AIM OF THE EXERCISE:
Going down the data below, set down exactly the line with "- [ ] HuggingFace course (transformers, NLP)" and each line after it through the line with "### Transformers & LLMs"; no other lines.

SOURCE MATERIAL:
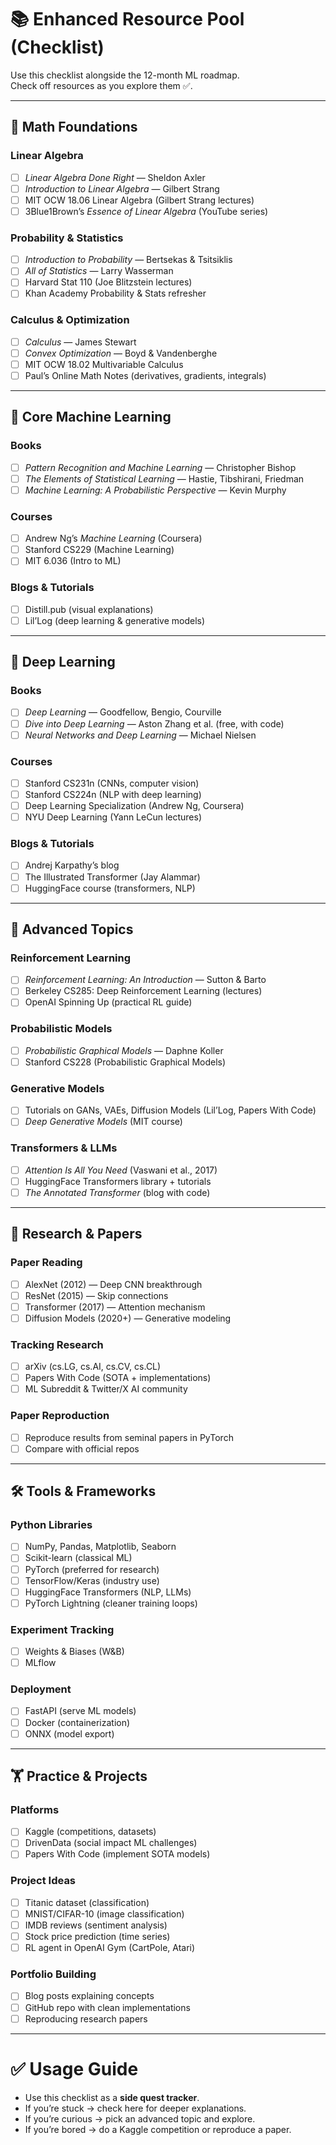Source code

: # 📚 Enhanced Resource Pool (Checklist)

Use this checklist alongside the 12-month ML roadmap.  
Check off resources as you explore them ✅.

---

## 🧮 Math Foundations

### Linear Algebra

- [ ] _Linear Algebra Done Right_ — Sheldon Axler
- [ ] _Introduction to Linear Algebra_ — Gilbert Strang
- [ ] MIT OCW 18.06 Linear Algebra (Gilbert Strang lectures)
- [ ] 3Blue1Brown’s _Essence of Linear Algebra_ (YouTube series)

### Probability & Statistics

- [ ] _Introduction to Probability_ — Bertsekas & Tsitsiklis
- [ ] _All of Statistics_ — Larry Wasserman
- [ ] Harvard Stat 110 (Joe Blitzstein lectures)
- [ ] Khan Academy Probability & Stats refresher

### Calculus & Optimization

- [ ] _Calculus_ — James Stewart
- [ ] _Convex Optimization_ — Boyd & Vandenberghe
- [ ] MIT OCW 18.02 Multivariable Calculus
- [ ] Paul’s Online Math Notes (derivatives, gradients, integrals)

---

## 🤖 Core Machine Learning

### Books

- [ ] _Pattern Recognition and Machine Learning_ — Christopher Bishop
- [ ] _The Elements of Statistical Learning_ — Hastie, Tibshirani, Friedman
- [ ] _Machine Learning: A Probabilistic Perspective_ — Kevin Murphy

### Courses

- [ ] Andrew Ng’s _Machine Learning_ (Coursera)
- [ ] Stanford CS229 (Machine Learning)
- [ ] MIT 6.036 (Intro to ML)

### Blogs & Tutorials

- [ ] Distill.pub (visual explanations)
- [ ] Lil’Log (deep learning & generative models)

---

## 🧠 Deep Learning

### Books

- [ ] _Deep Learning_ — Goodfellow, Bengio, Courville
- [ ] _Dive into Deep Learning_ — Aston Zhang et al. (free, with code)
- [ ] _Neural Networks and Deep Learning_ — Michael Nielsen

### Courses

- [ ] Stanford CS231n (CNNs, computer vision)
- [ ] Stanford CS224n (NLP with deep learning)
- [ ] Deep Learning Specialization (Andrew Ng, Coursera)
- [ ] NYU Deep Learning (Yann LeCun lectures)

### Blogs & Tutorials

- [ ] Andrej Karpathy’s blog
- [ ] The Illustrated Transformer (Jay Alammar)
- [ ] HuggingFace course (transformers, NLP)

---

## 🧩 Advanced Topics

### Reinforcement Learning

- [ ] _Reinforcement Learning: An Introduction_ — Sutton & Barto
- [ ] Berkeley CS285: Deep Reinforcement Learning (lectures)
- [ ] OpenAI Spinning Up (practical RL guide)

### Probabilistic Models

- [ ] _Probabilistic Graphical Models_ — Daphne Koller
- [ ] Stanford CS228 (Probabilistic Graphical Models)

### Generative Models

- [ ] Tutorials on GANs, VAEs, Diffusion Models (Lil’Log, Papers With Code)
- [ ] _Deep Generative Models_ (MIT course)

### Transformers & LLMs

- [ ] _Attention Is All You Need_ (Vaswani et al., 2017)
- [ ] HuggingFace Transformers library + tutorials
- [ ] _The Annotated Transformer_ (blog with code)

---

## 📄 Research & Papers

### Paper Reading

- [ ] AlexNet (2012) — Deep CNN breakthrough
- [ ] ResNet (2015) — Skip connections
- [ ] Transformer (2017) — Attention mechanism
- [ ] Diffusion Models (2020+) — Generative modeling

### Tracking Research

- [ ] arXiv (cs.LG, cs.AI, cs.CV, cs.CL)
- [ ] Papers With Code (SOTA + implementations)
- [ ] ML Subreddit & Twitter/X AI community

### Paper Reproduction

- [ ] Reproduce results from seminal papers in PyTorch
- [ ] Compare with official repos

---

## 🛠️ Tools & Frameworks

### Python Libraries

- [ ] NumPy, Pandas, Matplotlib, Seaborn
- [ ] Scikit-learn (classical ML)
- [ ] PyTorch (preferred for research)
- [ ] TensorFlow/Keras (industry use)
- [ ] HuggingFace Transformers (NLP, LLMs)
- [ ] PyTorch Lightning (cleaner training loops)

### Experiment Tracking

- [ ] Weights & Biases (W&B)
- [ ] MLflow

### Deployment

- [ ] FastAPI (serve ML models)
- [ ] Docker (containerization)
- [ ] ONNX (model export)

---

## 🏋️ Practice & Projects

### Platforms

- [ ] Kaggle (competitions, datasets)
- [ ] DrivenData (social impact ML challenges)
- [ ] Papers With Code (implement SOTA models)

### Project Ideas

- [ ] Titanic dataset (classification)
- [ ] MNIST/CIFAR-10 (image classification)
- [ ] IMDB reviews (sentiment analysis)
- [ ] Stock price prediction (time series)
- [ ] RL agent in OpenAI Gym (CartPole, Atari)

### Portfolio Building

- [ ] Blog posts explaining concepts
- [ ] GitHub repo with clean implementations
- [ ] Reproducing research papers

---

# ✅ Usage Guide

- Use this checklist as a **side quest tracker**.
- If you’re stuck → check here for deeper explanations.
- If you’re curious → pick an advanced topic and explore.
- If you’re bored → do a Kaggle competition or reproduce a paper.
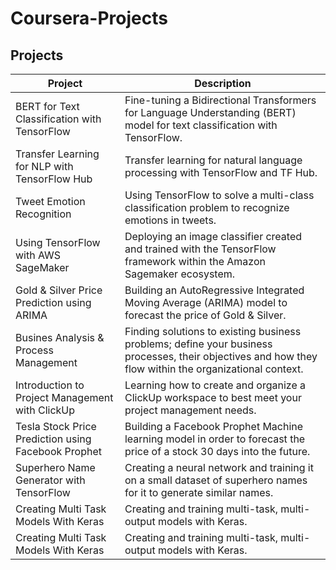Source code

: # Coursera-Projects

## Projects
| Project | Description |
| --- | --- |
| BERT for Text Classification with TensorFlow |  Fine-tuning a Bidirectional Transformers for Language Understanding (BERT) model for text classification with TensorFlow. |
| Transfer Learning for NLP with TensorFlow Hub | Transfer learning for natural language processing with TensorFlow and TF Hub. |
| Tweet Emotion Recognition | Using TensorFlow to solve a multi-class classification problem to recognize emotions in tweets. |
| Using TensorFlow with AWS SageMaker | Deploying an image classifier created and trained with the TensorFlow framework within the Amazon Sagemaker ecosystem.  |
| Gold & Silver Price Prediction using ARIMA | Building an AutoRegressive Integrated Moving Average (ARIMA) model to forecast the price of Gold & Silver. |
| Busines Analysis & Process Management | Finding solutions to existing business problems; define your business processes, their objectives and how they flow within the organizational context. |
| Introduction to Project Management with ClickUp | Learning how to create and organize a ClickUp workspace to best meet your project management needs. |
| Tesla Stock Price Prediction using Facebook Prophet | Building a Facebook Prophet Machine learning model in order to forecast the price of a stock 30 days into the future. |
| Superhero Name Generator with TensorFlow | Creating a neural network and training it on a small dataset of superhero names for it to generate similar names. |
| Creating Multi Task Models With Keras | Creating and training multi-task, multi-output models with Keras. |
| Creating Multi Task Models With Keras | Creating and training multi-task, multi-output models with Keras. |



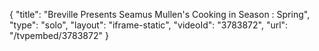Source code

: {
    "title": "Breville Presents Seamus Mullen's Cooking in Season : Spring",
    "type": "solo",
    "layout": "iframe-static",
    "videoId": "3783872",
    "url": "\/tvpembed\/3783872"
}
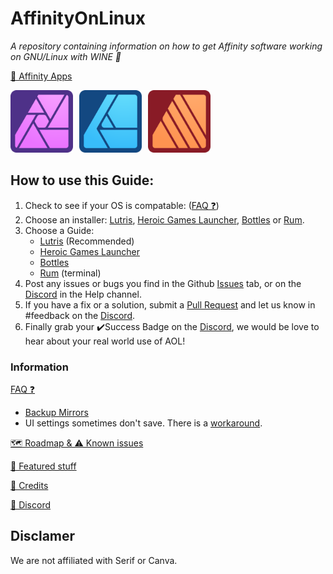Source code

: # AffinityOnLinux

_A repository containing information on how to get Affinity software working on GNU/Linux with WINE 🐧_

[📢 Affinity Apps](https://affinity.serif.com)

<div style="display: flex; gap: 10px; align-items: center;">
  <a href="https://affinity.serif.com/photo/">
    <img src="./Assets/Icons/Photo.svg" width="100"/>
  </a>
  <a href="https://affinity.serif.com/designer/">
    <img src="./Assets/Icons/Designer.svg" width="100"/>
  </a>
  <a href="https://affinity.serif.com/publisher/">
    <img src="./Assets/Icons/Publisher.svg" width="100"/>
  </a>
</div>

## How to use this Guide:
1. Check to see if your OS is compatable: ([FAQ ❓](/FAQ.md#tested-methods))
2. Choose an installer: [Lutris](https://lutris.net/), [Heroic Games Launcher](https://heroicgameslauncher.com/), [Bottles](https://usebottles.com/) or [Rum](https://gitlab.com/xkero/rum).
3. Choose a Guide: 
    - [Lutris](./Guides/Lutris/Guide.md) (Recommended)
    - [Heroic Games Launcher](./Guides/Heroic/Guide.md)
    - [Bottles](./Guides/Bottles/Guide.md)
    - [Rum](./Guides/Rum/Guide.md) (terminal)
4. Post any issues or bugs you find in the Github [Issues](https://github.com/seapear/AffinityOnLinux/issues) tab, or on the [Discord](https://discord.gg/t5V9ecpJWZ) in the Help channel.
5. If you have a fix or a solution, submit a [Pull Request](https://github.com/seapear/AffinityOnLinux/pulls) and let us know in #feedback on the [Discord](https://discord.gg/t5V9ecpJWZ).
6. Finally grab your ✔️Success Badge on the [Discord](https://discord.gg/t5V9ecpJWZ), we would be love to hear about your real world use of AOL!

### Information 

[FAQ ❓](/FAQ.md)
  - [Backup Mirrors](https://github.com/seapear/AffinityOnLinux/blob/main/FAQ.md#use-these-if-the-main-mirrors-are-down)
  - UI settings sometimes don't save. There is a [workaround](Guides/Settings.md).

[🗺️ Roadmap & ⚠️ Known issues](/Roadmap.md)

[🎨 Featured stuff](/Featured/FEATURED-1.MD)

[📜 Credits](/Credits.md)

[💬 Discord](https://discord.gg/t5V9ecpJWZ)

## Disclamer
We are not affiliated with Serif or Canva.

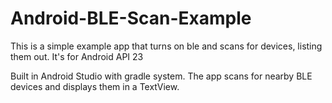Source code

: # Android-BLE-Scan-Example
This is a simple example app that turns on ble and scans for devices, listing them out. It's for Android API 23

Built in Android Studio with gradle system. The app scans for nearby BLE devices and displays them in a TextView. 
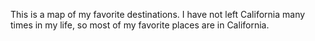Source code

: This is a map of my favorite destinations.  I have not left California many times in my life, so most of my favorite places are in California.  
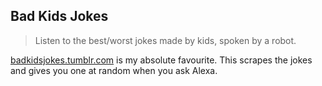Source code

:## Bad Kids Jokes

> Listen to the best/worst jokes made by kids, spoken by a robot.

[badkidsjokes.tumblr.com](http://badkidsjokes.tumblr.com) is my absolute favourite. This scrapes the jokes and gives you one at random when you ask Alexa.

SOLUTION:
- [ ] HuggingFace course (transformers, NLP)

---

## 🧩 Advanced Topics

### Reinforcement Learning

- [ ] _Reinforcement Learning: An Introduction_ — Sutton & Barto
- [ ] Berkeley CS285: Deep Reinforcement Learning (lectures)
- [ ] OpenAI Spinning Up (practical RL guide)

### Probabilistic Models

- [ ] _Probabilistic Graphical Models_ — Daphne Koller
- [ ] Stanford CS228 (Probabilistic Graphical Models)

### Generative Models

- [ ] Tutorials on GANs, VAEs, Diffusion Models (Lil’Log, Papers With Code)
- [ ] _Deep Generative Models_ (MIT course)

### Transformers & LLMs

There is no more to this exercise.